PROBLEM TO SOLVE:
What follows is a set of records. Retype them exactly, leaving out the pictures.

DATA EXTRACT:
■ ■ ■ ■ ■
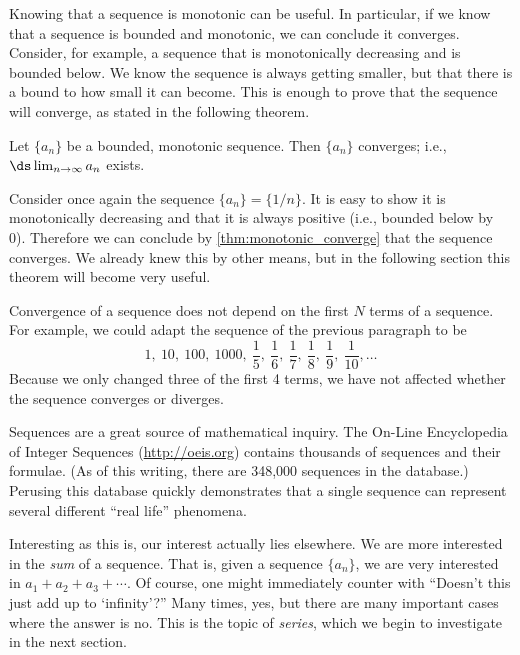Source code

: Knowing that a sequence is monotonic can be useful. In particular, if we know that a sequence is bounded and monotonic, we can conclude it converges. Consider, for example, a sequence that is monotonically decreasing and is bounded below. We know the sequence is always getting smaller, but that there is a bound to how small it can become. This is enough to prove that the sequence will converge, as stated in the following theorem.

\begin{theorem}\label{thm:monotonic_converge}
Let $\{a_n\}$ be a bounded, monotonic sequence. Then $\{a_n\}$ converges; i.e., $\ds \lim_{n \to\infty}a_n$ exists.
\end{theorem}

Consider once again the sequence $\{a_n\} = \{1/n\}$. It is easy to show it is monotonically decreasing and that it is always positive (i.e., bounded below by 0). Therefore we can conclude by \autoref{thm:monotonic_converge} that the sequence converges. We already knew this by other means, but in the following section this theorem will become very useful.

Convergence of a sequence does not depend on the first $N$ terms of a sequence.  For example, we could adapt the sequence of the previous paragraph to be
\[
 1,\ 10,\ 100,\ 1000,\ \frac15,\ \frac16,\ \frac17,\ \frac18,\ \frac19,\ \frac1{10},
 \dotsc
\]
Because we only changed three of the first 4 terms, we have not affected whether the sequence converges or diverges.

Sequences are a great source of mathematical inquiry. The On-Line Encyclopedia of Integer Sequences (\url{http://oeis.org}) contains thousands of sequences and their formulae. (As of this writing, there are 348,000 sequences in the database.) Perusing this database quickly demonstrates that a single sequence can represent several different ``real life'' phenomena. 

Interesting as this is, our interest actually lies elsewhere. We are more interested in the \emph{sum} of a sequence. That is, given a sequence $\{a_n\}$, we are very interested in $a_1+a_2+a_3+\dotsb$. Of course, one might immediately counter with ``Doesn't this just add up to `infinity'?'' Many times, yes, but there are many important cases where the answer is no. This is the topic of \emph{series}, which we begin to investigate in the next section.


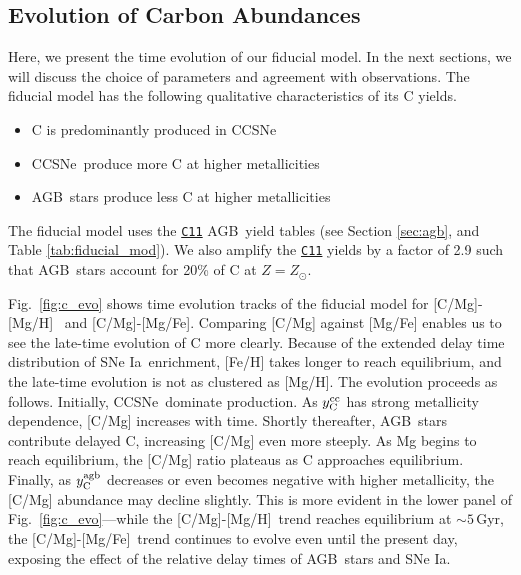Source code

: \documentclass[fleqn,usenatbib]{mnras}
\newcommand{\cxi}{\texttt{\hyperlink{C11}{C11}}}
\newcommand{\cc}{CCSNe}
\newcommand{\agb}{AGB}
\newcommand{\ia}{SNe Ia}
\newcommand{\caah}{[C/Mg]-[Mg/H]}
\newcommand{\caafe}{[C/Mg]-[Mg/Fe]}
\newcommand{\Ycc}{\ensuremath{y_{\rm C}^{\rm cc}}}
\newcommand{\Ycagb}{\ensuremath{y_{\rm C}^{\rm agb}}}
\newcommand{\about}[1]{${\sim} #1$}
\begin{document}
\subsection{Evolution of Carbon Abundances}

Here, we present the time evolution of our fiducial model. In the next sections, we will discuss the choice of parameters and agreement with observations. 
The fiducial model has the following qualitative characteristics of its C yields.
\begin{itemize}
    \item C is predominantly produced in \cc
    \item \cc\ produce more C at higher metallicities
    \item \agb\ stars produce less C at higher metallicities 
\end{itemize} 
The fiducial model uses the \cxi{} \agb\ yield tables (see Section \ref{sec:agb}, and Table \ref{tab:fiducial_mod}). We also amplify the \cxi{} yields by a factor of 2.9 such that \agb\ stars account for 20\% of C at $Z=Z_\odot$. 

Fig.~\ref{fig:c_evo} shows time evolution tracks of the fiducial model for \caah~ and \caafe. Comparing [C/Mg] against [Mg/Fe] enables us to see the late-time evolution of C more clearly. Because of the extended delay time distribution of \ia\ enrichment, [Fe/H] takes longer to reach equilibrium, and the late-time evolution is not as clustered as [Mg/H].
The evolution proceeds as follows.
Initially, \cc\ dominate production. As $\Ycc$ has strong metallicity dependence, [C/Mg] increases with time. Shortly thereafter, \agb\ stars contribute delayed C, increasing [C/Mg] even more steeply. As Mg begins to reach equilibrium, the [C/Mg] ratio plateaus as C approaches equilibrium. Finally, as $\Ycagb$ decreases or even becomes negative with higher metallicity, the [C/Mg] abundance may decline slightly. 
This is more evident in the lower panel of Fig.~\ref{fig:c_evo}---while the \caah\ trend reaches equilibrium at \about{5}\,Gyr, the \caafe\ trend continues to evolve even until the present day, exposing the effect of the relative delay times of \agb\ stars and \ia.
\end{document}
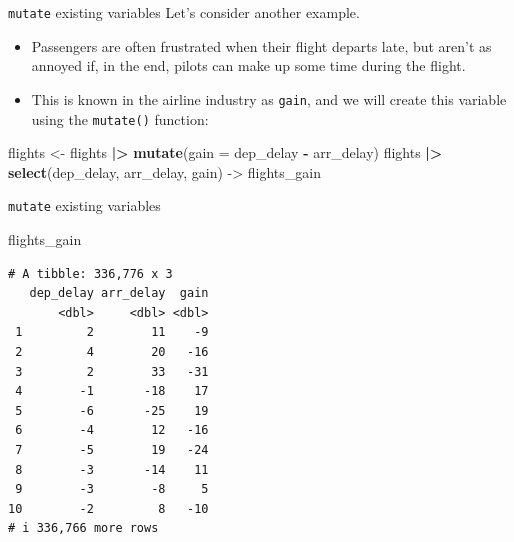 \documentclass[
  ignorenonframetext,
]{beamer}
\newenvironment{Shaded}{\begin{snugshade}}{\end{snugshade}}
\newcommand{\AttributeTok}[1]{\textcolor[rgb]{0.13,0.29,0.53}{#1}}
\newcommand{\FunctionTok}[1]{\textcolor[rgb]{0.13,0.29,0.53}{\textbf{#1}}}
\newcommand{\NormalTok}[1]{#1}
\newcommand{\OtherTok}[1]{\textcolor[rgb]{0.56,0.35,0.01}{#1}}
\newcommand{\SpecialCharTok}[1]{\textcolor[rgb]{0.81,0.36,0.00}{\textbf{#1}}}
\begin{document}
\begin{frame}[fragile]{\texttt{mutate} existing variables}
\protect\hypertarget{mutate-existing-variables-4}{}
Let's consider another example.

\begin{itemize}
\item
  Passengers are often frustrated when their flight departs late, but
  aren't as annoyed if, in the end, pilots can make up some time during
  the flight.
\item
  This is known in the airline industry as \texttt{gain}, and we will
  create this variable using the \texttt{mutate()} function:
\end{itemize}

\normalsize

\begin{Shaded}
\begin{Highlighting}[]
\NormalTok{flights }\OtherTok{\textless{}{-}}\NormalTok{ flights }\SpecialCharTok{|\textgreater{}} 
  \FunctionTok{mutate}\NormalTok{(}\AttributeTok{gain =}\NormalTok{ dep\_delay }\SpecialCharTok{{-}}\NormalTok{ arr\_delay)}
\NormalTok{flights  }\SpecialCharTok{|\textgreater{}} 
  \FunctionTok{select}\NormalTok{(dep\_delay, arr\_delay, gain) }\OtherTok{{-}\textgreater{}}\NormalTok{ flights\_gain}
\end{Highlighting}
\end{Shaded}

\normalsize
\end{frame}

\begin{frame}[fragile]{\texttt{mutate} existing variables}
\protect\hypertarget{mutate-existing-variables-5}{}
\begin{Shaded}
\begin{Highlighting}[]
\NormalTok{flights\_gain}
\end{Highlighting}
\end{Shaded}

\begin{verbatim}
# A tibble: 336,776 x 3
   dep_delay arr_delay  gain
       <dbl>     <dbl> <dbl>
 1         2        11    -9
 2         4        20   -16
 3         2        33   -31
 4        -1       -18    17
 5        -6       -25    19
 6        -4        12   -16
 7        -5        19   -24
 8        -3       -14    11
 9        -3        -8     5
10        -2         8   -10
# i 336,766 more rows
\end{verbatim}
\end{frame}
\end{document}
■ ■ ■ ■ ■
FINISHED EXERCISE:
Source code

: Knowing that a sequence is monotonic can be useful. In particular, if we know that a sequence is bounded and monotonic, we can conclude it converges. Consider, for example, a sequence that is monotonically decreasing and is bounded below. We know the sequence is always getting smaller, but that there is a bound to how small it can become. This is enough to prove that the sequence will converge, as stated in the following theorem.

\begin{theorem}\label{thm:monotonic_converge}
Let $\{a_n\}$ be a bounded, monotonic sequence. Then $\{a_n\}$ converges; i.e., $\ds \lim_{n \to\infty}a_n$ exists.
\end{theorem}

Consider once again the sequence $\{a_n\} = \{1/n\}$. It is easy to show it is monotonically decreasing and that it is always positive (i.e., bounded below by 0). Therefore we can conclude by \autoref{thm:monotonic_converge} that the sequence converges. We already knew this by other means, but in the following section this theorem will become very useful.

Convergence of a sequence does not depend on the first $N$ terms of a sequence.  For example, we could adapt the sequence of the previous paragraph to be
\[
 1,\ 10,\ 100,\ 1000,\ \frac15,\ \frac16,\ \frac17,\ \frac18,\ \frac19,\ \frac1{10},
 \dotsc
\]
Because we only changed three of the first 4 terms, we have not affected whether the sequence converges or diverges.

Sequences are a great source of mathematical inquiry. The On-Line Encyclopedia of Integer Sequences (\url{http://oeis.org}) contains thousands of sequences and their formulae. (As of this writing, there are 348,000 sequences in the database.) Perusing this database quickly demonstrates that a single sequence can represent several different ``real life'' phenomena. 

Interesting as this is, our interest actually lies elsewhere. We are more interested in the \emph{sum} of a sequence. That is, given a sequence $\{a_n\}$, we are very interested in $a_1+a_2+a_3+\dotsb$. Of course, one might immediately counter with ``Doesn't this just add up to `infinity'?'' Many times, yes, but there are many important cases where the answer is no. This is the topic of \emph{series}, which we begin to investigate in the next section.


Source code

: \documentclass[fleqn,usenatbib]{mnras}
\newcommand{\cxi}{\texttt{\hyperlink{C11}{C11}}}
\newcommand{\cc}{CCSNe}
\newcommand{\agb}{AGB}
\newcommand{\ia}{SNe Ia}
\newcommand{\caah}{[C/Mg]-[Mg/H]}
\newcommand{\caafe}{[C/Mg]-[Mg/Fe]}
\newcommand{\Ycc}{\ensuremath{y_{\rm C}^{\rm cc}}}
\newcommand{\Ycagb}{\ensuremath{y_{\rm C}^{\rm agb}}}
\newcommand{\about}[1]{${\sim} #1$}
\begin{document}
\subsection{Evolution of Carbon Abundances}

Here, we present the time evolution of our fiducial model. In the next sections, we will discuss the choice of parameters and agreement with observations. 
The fiducial model has the following qualitative characteristics of its C yields.
\begin{itemize}
    \item C is predominantly produced in \cc
    \item \cc\ produce more C at higher metallicities
    \item \agb\ stars produce less C at higher metallicities 
\end{itemize} 
The fiducial model uses the \cxi{} \agb\ yield tables (see Section \ref{sec:agb}, and Table \ref{tab:fiducial_mod}). We also amplify the \cxi{} yields by a factor of 2.9 such that \agb\ stars account for 20\% of C at $Z=Z_\odot$. 

Fig.~\ref{fig:c_evo} shows time evolution tracks of the fiducial model for \caah~ and \caafe. Comparing [C/Mg] against [Mg/Fe] enables us to see the late-time evolution of C more clearly. Because of the extended delay time distribution of \ia\ enrichment, [Fe/H] takes longer to reach equilibrium, and the late-time evolution is not as clustered as [Mg/H].
The evolution proceeds as follows.
Initially, \cc\ dominate production. As $\Ycc$ has strong metallicity dependence, [C/Mg] increases with time. Shortly thereafter, \agb\ stars contribute delayed C, increasing [C/Mg] even more steeply. As Mg begins to reach equilibrium, the [C/Mg] ratio plateaus as C approaches equilibrium. Finally, as $\Ycagb$ decreases or even becomes negative with higher metallicity, the [C/Mg] abundance may decline slightly. 
This is more evident in the lower panel of Fig.~\ref{fig:c_evo}---while the \caah\ trend reaches equilibrium at \about{5}\,Gyr, the \caafe\ trend continues to evolve even until the present day, exposing the effect of the relative delay times of \agb\ stars and \ia.
\end{document}
 \documentclass[
  ignorenonframetext,
]{beamer}
\newenvironment{Shaded}{\begin{snugshade}}{\end{snugshade}}
\newcommand{\AttributeTok}[1]{\textcolor[rgb]{0.13,0.29,0.53}{#1}}
\newcommand{\FunctionTok}[1]{\textcolor[rgb]{0.13,0.29,0.53}{\textbf{#1}}}
\newcommand{\NormalTok}[1]{#1}
\newcommand{\OtherTok}[1]{\textcolor[rgb]{0.56,0.35,0.01}{#1}}
\newcommand{\SpecialCharTok}[1]{\textcolor[rgb]{0.81,0.36,0.00}{\textbf{#1}}}
\begin{document}
\begin{frame}[fragile]{\texttt{mutate} existing variables}
\protect\hypertarget{mutate-existing-variables-4}{}
Let's consider another example.

\begin{itemize}
\item
  Passengers are often frustrated when their flight departs late, but
  aren't as annoyed if, in the end, pilots can make up some time during
  the flight.
\item
  This is known in the airline industry as \texttt{gain}, and we will
  create this variable using the \texttt{mutate()} function:
\end{itemize}

\normalsize

\begin{Shaded}
\begin{Highlighting}[]
\NormalTok{flights }\OtherTok{\textless{}{-}}\NormalTok{ flights }\SpecialCharTok{|\textgreater{}} 
  \FunctionTok{mutate}\NormalTok{(}\AttributeTok{gain =}\NormalTok{ dep\_delay }\SpecialCharTok{{-}}\NormalTok{ arr\_delay)}
\NormalTok{flights  }\SpecialCharTok{|\textgreater{}} 
  \FunctionTok{select}\NormalTok{(dep\_delay, arr\_delay, gain) }\OtherTok{{-}\textgreater{}}\NormalTok{ flights\_gain}
\end{Highlighting}
\end{Shaded}

\normalsize
\end{frame}

\begin{frame}[fragile]{\texttt{mutate} existing variables}
\protect\hypertarget{mutate-existing-variables-5}{}
\begin{Shaded}
\begin{Highlighting}[]
\NormalTok{flights\_gain}
\end{Highlighting}
\end{Shaded}

\begin{verbatim}
# A tibble: 336,776 x 3
   dep_delay arr_delay  gain
       <dbl>     <dbl> <dbl>
 1         2        11    -9
 2         4        20   -16
 3         2        33   -31
 4        -1       -18    17
 5        -6       -25    19
 6        -4        12   -16
 7        -5        19   -24
 8        -3       -14    11
 9        -3        -8     5
10        -2         8   -10
# i 336,766 more rows
\end{verbatim}
\end{frame}
\end{document}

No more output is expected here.